RECORDS Block Start

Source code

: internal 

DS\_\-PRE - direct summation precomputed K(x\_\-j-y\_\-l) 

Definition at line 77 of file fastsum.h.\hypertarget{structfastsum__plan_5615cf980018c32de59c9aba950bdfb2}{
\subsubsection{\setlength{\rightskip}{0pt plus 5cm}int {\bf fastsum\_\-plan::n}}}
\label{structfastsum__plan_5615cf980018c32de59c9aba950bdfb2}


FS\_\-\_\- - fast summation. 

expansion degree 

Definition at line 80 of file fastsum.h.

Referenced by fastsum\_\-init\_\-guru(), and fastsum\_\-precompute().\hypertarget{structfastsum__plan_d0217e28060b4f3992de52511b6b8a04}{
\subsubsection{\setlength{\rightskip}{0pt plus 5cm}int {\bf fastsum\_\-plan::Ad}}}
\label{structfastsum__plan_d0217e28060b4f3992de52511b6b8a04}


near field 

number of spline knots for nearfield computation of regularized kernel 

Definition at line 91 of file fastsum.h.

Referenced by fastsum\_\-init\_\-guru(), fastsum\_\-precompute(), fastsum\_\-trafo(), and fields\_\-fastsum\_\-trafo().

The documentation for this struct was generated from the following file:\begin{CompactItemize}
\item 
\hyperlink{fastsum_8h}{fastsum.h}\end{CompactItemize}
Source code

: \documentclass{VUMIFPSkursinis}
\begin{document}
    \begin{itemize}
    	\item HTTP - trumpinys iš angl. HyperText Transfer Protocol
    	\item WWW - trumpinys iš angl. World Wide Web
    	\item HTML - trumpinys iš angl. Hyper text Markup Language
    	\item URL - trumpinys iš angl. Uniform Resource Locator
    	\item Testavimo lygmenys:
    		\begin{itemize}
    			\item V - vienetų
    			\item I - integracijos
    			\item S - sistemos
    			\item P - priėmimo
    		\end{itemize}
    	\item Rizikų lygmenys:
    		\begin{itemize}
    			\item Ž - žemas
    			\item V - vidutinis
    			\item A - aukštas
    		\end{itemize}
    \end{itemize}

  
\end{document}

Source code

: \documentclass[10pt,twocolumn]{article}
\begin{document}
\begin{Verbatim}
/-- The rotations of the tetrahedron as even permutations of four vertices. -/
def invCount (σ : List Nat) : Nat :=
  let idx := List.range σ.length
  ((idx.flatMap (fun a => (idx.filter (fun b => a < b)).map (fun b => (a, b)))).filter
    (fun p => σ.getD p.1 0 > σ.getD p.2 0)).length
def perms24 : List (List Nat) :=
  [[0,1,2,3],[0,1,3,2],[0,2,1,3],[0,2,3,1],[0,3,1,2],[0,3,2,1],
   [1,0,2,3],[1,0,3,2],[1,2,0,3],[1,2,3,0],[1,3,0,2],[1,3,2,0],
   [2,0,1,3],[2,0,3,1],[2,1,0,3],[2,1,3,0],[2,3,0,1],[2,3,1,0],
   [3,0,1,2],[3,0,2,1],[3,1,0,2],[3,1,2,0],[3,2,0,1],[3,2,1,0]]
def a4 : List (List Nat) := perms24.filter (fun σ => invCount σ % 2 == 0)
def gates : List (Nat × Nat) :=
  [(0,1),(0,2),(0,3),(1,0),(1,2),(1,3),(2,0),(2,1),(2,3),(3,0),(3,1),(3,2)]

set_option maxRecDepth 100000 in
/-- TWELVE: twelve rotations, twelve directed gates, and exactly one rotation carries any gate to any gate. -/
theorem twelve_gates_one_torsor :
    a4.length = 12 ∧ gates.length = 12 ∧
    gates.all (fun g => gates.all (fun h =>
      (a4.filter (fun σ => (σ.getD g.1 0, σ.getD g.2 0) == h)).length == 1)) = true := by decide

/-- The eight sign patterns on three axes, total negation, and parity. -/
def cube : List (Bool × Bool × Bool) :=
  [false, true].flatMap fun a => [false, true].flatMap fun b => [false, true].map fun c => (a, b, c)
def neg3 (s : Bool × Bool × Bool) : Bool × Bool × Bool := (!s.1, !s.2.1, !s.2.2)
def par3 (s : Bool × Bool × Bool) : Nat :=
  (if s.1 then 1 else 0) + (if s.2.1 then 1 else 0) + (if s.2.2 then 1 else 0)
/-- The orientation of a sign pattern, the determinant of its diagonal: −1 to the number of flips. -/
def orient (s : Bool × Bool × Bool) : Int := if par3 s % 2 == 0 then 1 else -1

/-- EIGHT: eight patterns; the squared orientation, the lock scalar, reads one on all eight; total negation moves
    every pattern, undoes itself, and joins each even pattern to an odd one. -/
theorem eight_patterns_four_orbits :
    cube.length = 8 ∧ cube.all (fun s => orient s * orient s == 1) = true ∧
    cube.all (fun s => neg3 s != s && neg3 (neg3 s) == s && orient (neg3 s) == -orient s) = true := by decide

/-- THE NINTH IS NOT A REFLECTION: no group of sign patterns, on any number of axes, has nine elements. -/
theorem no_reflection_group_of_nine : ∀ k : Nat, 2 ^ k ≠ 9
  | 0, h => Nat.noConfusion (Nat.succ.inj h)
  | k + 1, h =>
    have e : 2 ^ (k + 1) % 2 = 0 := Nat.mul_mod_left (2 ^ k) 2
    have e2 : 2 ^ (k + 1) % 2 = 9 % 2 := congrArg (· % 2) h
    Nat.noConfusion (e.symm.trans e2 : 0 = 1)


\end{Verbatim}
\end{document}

RECORDS Block End

--- YOUR TASK ---
Your answer must contain every line of the records, exactly.

--- WRITTEN RESPONSE ---
Source code

: internal 

DS\_\-PRE - direct summation precomputed K(x\_\-j-y\_\-l) 

Definition at line 77 of file fastsum.h.\hypertarget{structfastsum__plan_5615cf980018c32de59c9aba950bdfb2}{
\subsubsection{\setlength{\rightskip}{0pt plus 5cm}int {\bf fastsum\_\-plan::n}}}
\label{structfastsum__plan_5615cf980018c32de59c9aba950bdfb2}


FS\_\-\_\- - fast summation. 

expansion degree 

Definition at line 80 of file fastsum.h.

Referenced by fastsum\_\-init\_\-guru(), and fastsum\_\-precompute().\hypertarget{structfastsum__plan_d0217e28060b4f3992de52511b6b8a04}{
\subsubsection{\setlength{\rightskip}{0pt plus 5cm}int {\bf fastsum\_\-plan::Ad}}}
\label{structfastsum__plan_d0217e28060b4f3992de52511b6b8a04}


near field 

number of spline knots for nearfield computation of regularized kernel 

Definition at line 91 of file fastsum.h.

Referenced by fastsum\_\-init\_\-guru(), fastsum\_\-precompute(), fastsum\_\-trafo(), and fields\_\-fastsum\_\-trafo().

The documentation for this struct was generated from the following file:\begin{CompactItemize}
\item 
\hyperlink{fastsum_8h}{fastsum.h}\end{CompactItemize}
Source code

: \documentclass{VUMIFPSkursinis}
\begin{document}
    \begin{itemize}
    	\item HTTP - trumpinys iš angl. HyperText Transfer Protocol
    	\item WWW - trumpinys iš angl. World Wide Web
    	\item HTML - trumpinys iš angl. Hyper text Markup Language
    	\item URL - trumpinys iš angl. Uniform Resource Locator
    	\item Testavimo lygmenys:
    		\begin{itemize}
    			\item V - vienetų
    			\item I - integracijos
    			\item S - sistemos
    			\item P - priėmimo
    		\end{itemize}
    	\item Rizikų lygmenys:
    		\begin{itemize}
    			\item Ž - žemas
    			\item V - vidutinis
    			\item A - aukštas
    		\end{itemize}
    \end{itemize}

  
\end{document}

Source code

: \documentclass[10pt,twocolumn]{article}
\begin{document}
\begin{Verbatim}
/-- The rotations of the tetrahedron as even permutations of four vertices. -/
def invCount (σ : List Nat) : Nat :=
  let idx := List.range σ.length
  ((idx.flatMap (fun a => (idx.filter (fun b => a < b)).map (fun b => (a, b)))).filter
    (fun p => σ.getD p.1 0 > σ.getD p.2 0)).length
def perms24 : List (List Nat) :=
  [[0,1,2,3],[0,1,3,2],[0,2,1,3],[0,2,3,1],[0,3,1,2],[0,3,2,1],
   [1,0,2,3],[1,0,3,2],[1,2,0,3],[1,2,3,0],[1,3,0,2],[1,3,2,0],
   [2,0,1,3],[2,0,3,1],[2,1,0,3],[2,1,3,0],[2,3,0,1],[2,3,1,0],
   [3,0,1,2],[3,0,2,1],[3,1,0,2],[3,1,2,0],[3,2,0,1],[3,2,1,0]]
def a4 : List (List Nat) := perms24.filter (fun σ => invCount σ % 2 == 0)
def gates : List (Nat × Nat) :=
  [(0,1),(0,2),(0,3),(1,0),(1,2),(1,3),(2,0),(2,1),(2,3),(3,0),(3,1),(3,2)]

set_option maxRecDepth 100000 in
/-- TWELVE: twelve rotations, twelve directed gates, and exactly one rotation carries any gate to any gate. -/
theorem twelve_gates_one_torsor :
    a4.length = 12 ∧ gates.length = 12 ∧
    gates.all (fun g => gates.all (fun h =>
      (a4.filter (fun σ => (σ.getD g.1 0, σ.getD g.2 0) == h)).length == 1)) = true := by decide

/-- The eight sign patterns on three axes, total negation, and parity. -/
def cube : List (Bool × Bool × Bool) :=
  [false, true].flatMap fun a => [false, true].flatMap fun b => [false, true].map fun c => (a, b, c)
def neg3 (s : Bool × Bool × Bool) : Bool × Bool × Bool := (!s.1, !s.2.1, !s.2.2)
def par3 (s : Bool × Bool × Bool) : Nat :=
  (if s.1 then 1 else 0) + (if s.2.1 then 1 else 0) + (if s.2.2 then 1 else 0)
/-- The orientation of a sign pattern, the determinant of its diagonal: −1 to the number of flips. -/
def orient (s : Bool × Bool × Bool) : Int := if par3 s % 2 == 0 then 1 else -1

/-- EIGHT: eight patterns; the squared orientation, the lock scalar, reads one on all eight; total negation moves
    every pattern, undoes itself, and joins each even pattern to an odd one. -/
theorem eight_patterns_four_orbits :
    cube.length = 8 ∧ cube.all (fun s => orient s * orient s == 1) = true ∧
    cube.all (fun s => neg3 s != s && neg3 (neg3 s) == s && orient (neg3 s) == -orient s) = true := by decide

/-- THE NINTH IS NOT A REFLECTION: no group of sign patterns, on any number of axes, has nine elements. -/
theorem no_reflection_group_of_nine : ∀ k : Nat, 2 ^ k ≠ 9
  | 0, h => Nat.noConfusion (Nat.succ.inj h)
  | k + 1, h =>
    have e : 2 ^ (k + 1) % 2 = 0 := Nat.mul_mod_left (2 ^ k) 2
    have e2 : 2 ^ (k + 1) % 2 = 9 % 2 := congrArg (· % 2) h
    Nat.noConfusion (e.symm.trans e2 : 0 = 1)


\end{Verbatim}
\end{document}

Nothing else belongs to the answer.